Tribunal Administratif de Rennes — Décision N° TA35-2205208

mercredi 23 novembre 2022

JuridictionTribunal Administratif de Rennes
SectionTribunal Administratif de Rennes
N° DossierTA35-2205208
TypeDécision
RecoursExcès de pouvoir
PublicationC
FormationOQTF 6 sem
Avocat requérantMARAL

Texte intégral

Vu la procédure suivante :

Par une requête enregistrée le 13 octobre 2022, alors qu'il était placé en rétention administrative à Rennes-Saint-Jacques-de-la-Lande (Ille-et-Vilaine) M. A E demande au tribunal d'annuler l'arrêté du 11 octobre 2022, par lequel le préfet du Calvados lui fait obligation de quitter sans délai le territoire français, a fixé le pays de destination et lui a fait interdiction de revenir sur ce territoire pour une durée d'un an.

Il soutient que :

- les décisions attaquées sont entachées d'incompétence ;

- elles sont insuffisamment motivées ;

- elles méconnaissent les dispositions du 9° de l'article L. 611-3 du code de l'entrée et du séjour des étrangers et du droit d'asile ;

- elles sont entachées d'une erreur manifeste d'appréciation ;

- elles méconnaissent les dispositions de l'article L. 721-4 du même code, et les stipulations de l'article 3 de la convention européenne de sauvegarde des droits de l'homme et des libertés fondamentales et de l'article 33 de la convention de Genève.

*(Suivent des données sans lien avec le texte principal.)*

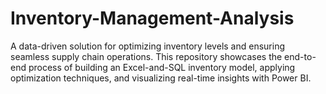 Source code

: # Inventory-Management-Analysis
A data-driven solution for optimizing inventory levels and ensuring seamless supply chain operations. This repository showcases the end-to-end process of building an Excel-and-SQL inventory model, applying optimization techniques, and visualizing real-time insights with Power BI.
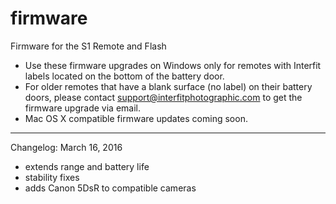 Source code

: # firmware
Firmware for the S1 Remote and Flash
- Use these firmware upgrades on Windows only for remotes with Interfit labels located on the bottom of the battery door.  
- For older remotes that have a blank surface (no label) on their battery doors, please contact support@interfitphotographic.com to get the firmware upgrade via email.
- Mac OS X compatible firmware updates coming soon.
---
Changelog:
March 16, 2016 
- extends range and battery life
- stability fixes
- adds Canon 5DsR to compatible cameras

Par ordonnance du 14 octobre 2022, reçue au greffe du tribunal le même jour, le juge des libertés et de la détention du tribunal judiciaire de Rennes a mis fin à la rétention administrative de M. E.

Par un mémoire en défense enregistré le 14 octobre 2022, le préfet du Calvados conclut au rejet de la requête.

Il soutient qu'aucun des moyens de la requête de M. E n'est fondé.

Vu les autres pièces du dossier.

Vu :

- la convention européenne de sauvegarde des droits de l'homme et des libertés fondamentales ;

- la convention de Genève ;

- le code de l'entrée et du séjour des étrangers et du droit d'asile ;

- la loi n° 91-647 du 10 juillet 1991 ;

- le code de justice administrative.

Les parties ont été régulièrement averties du jour de l'audience.

Ont été entendus au cours de l'audience publique :

- le rapport de M. B,

- les observations de Me Maral, avocate commise d'office, représentant M. E, absent, qui se prévaut également d'un défaut d'examen suffisant de sa situation, en particulier au regard de l'absence de précision sur les éléments médicaux figurant dans la procédure pénale.

Le préfet du Calvados n'était pas représenté.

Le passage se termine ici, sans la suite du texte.